JEPA is an example of a predictive coding architecture. Predictive coding is the idea that the brain works by predicting the next sensory input and learns from the error between the prediction and the actual input. Hierarchies of this kind of prediction allow higher level elements to predict the outputs of lower-level elements, building up deeper and more complex semantics.
The core idea in JEPA is to take two related things (say consecutive frames of a video) x and y, encode each of them into a latent space (an embedding), and then predict the embedding for y s(y) based on s(x). The encoders can be Transformer-based models — in practice models like I-JEPA have trained the x encoder and updated the weights via a moving average for the y (target) encoder.
The learning is not based on how well the end-result predicts the target e.g. how close the pixels of the next frame are predicted. Instead, it’s based on how well the latent representation of the next frame is predicted.

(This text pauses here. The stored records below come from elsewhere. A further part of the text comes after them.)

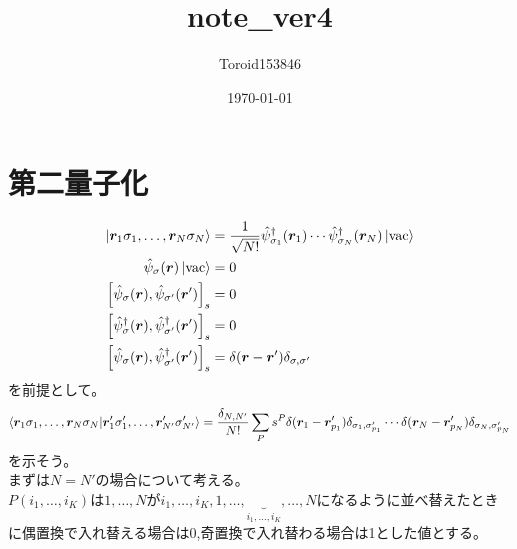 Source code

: \documentclass{ltjsarticle}
\title{note\_ver4}
\author{Toroid153846}
\date{\today}
\begin{document}
\maketitle

\section{第二量子化}

  \begin{align}
    \ket{\bm{r}_1\sigma_1,\dots,\bm{r}_N\sigma_N}&=\frac{1}{\sqrt{N!}}\hat{\psi}_{\sigma_1}^\dag (\bm{r}_1)\cdots\hat{\psi}_{\sigma_N}^\dag (\bm{r}_N)\ket{\rm{vac}} \\
    \hat{\psi}_\sigma (\bm{r})\ket{\rm{vac}}&=0\\
    \comm{\hat{\psi}_\sigma(\bm{r})}{\hat{\psi}_{\sigma'}(\bm{r}')}_s&=0\\
    \comm{\hat{\psi}^\dag_\sigma(\bm{r})}{\hat{\psi}^\dag_{\sigma'}(\bm{r}')}_s&=0\\
    \comm{\hat{\psi}_\sigma(\bm{r})}{\hat{\psi}^\dag_{\sigma'}(\bm{r}')}_s&=\delta(\bm{r}-\bm{r}')\delta_{\sigma,\sigma'}
  \end{align}
を前提として。
\begin{align}
  \braket{\bm{r}_1\sigma_1,\dots,\bm{r}_N\sigma_N}{\bm{r}'_1\sigma'_1,\dots,\bm{r}'_{N'}\sigma'_{N'}}=\frac{\delta_{N,N'}}{N!}\sum_P s^P\delta(\bm{r}_1-\bm{r}'_{p_1})\delta_{\sigma_1,\sigma'_{p_1}}\cdots\delta(\bm{r}_N-\bm{r}'_{p_N})\delta_{\sigma_N,\sigma'_{p_N}}
\end{align}
を示そう。\\
まずは$N=N'$の場合について考える。\\
$P(i_1,\dots,i_K)$は$1,\dots,N$が$i_1,\dots,i_K,1,\dots,\underbrace{}_{i_1,\dots,i_K},\dots,N$になるように並べ替えたときに偶置換で入れ替える場合は0,奇置換で入れ替わる場合は1とした値とする。
\end{document}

The advantage of working in the latent space for the prediction is the model can choose what level of detail it wants to capture, discarding some aspects and focusing on more foundational concepts. This helps build a more robust world-model, with the hope being that training in this way will then allow easier generalization to more tasks, with less data required
Similarities
This is somewhat similar to autoencoders. Autoencoders take an input, compress it in a latent space, then reconstruct the original from the latent space and propagate back the error. JEPA does a similar process across two different items with separate encoders, and only cares about error within the latent space.
Contrastive models embed two different items into the same space and try to increase similarity between the embeddings for things known to be similar and make them dissimilar to other items. This is used in CLIP and other multimodal text-image encoders, where the text and the image embed to the same space so that a text caption and a matching image are close in embedding space. This requires a lot of pairwise comparisons, while JEPA is a more straightforward s(x)->s(y) prediction in training.
Challenges
Because JEPA models leave you with a latent they need to be paired with a generator for getting an observable/human viewable output, which is a per-domain challenge. This makes it harder to evaluate how well the model is learning, beyond measuring loss.
Training stability can also be tricky — it is possible for the model to collapse and learn trivial representations to minimize prediction error. Even without complete collapse it can require some experimentation to ensure the model is learning a deep enough conceptual level. For example, I-JEPA, which worked in image space, found that using large enough masked patches was important to ensure the model captured sufficient detail.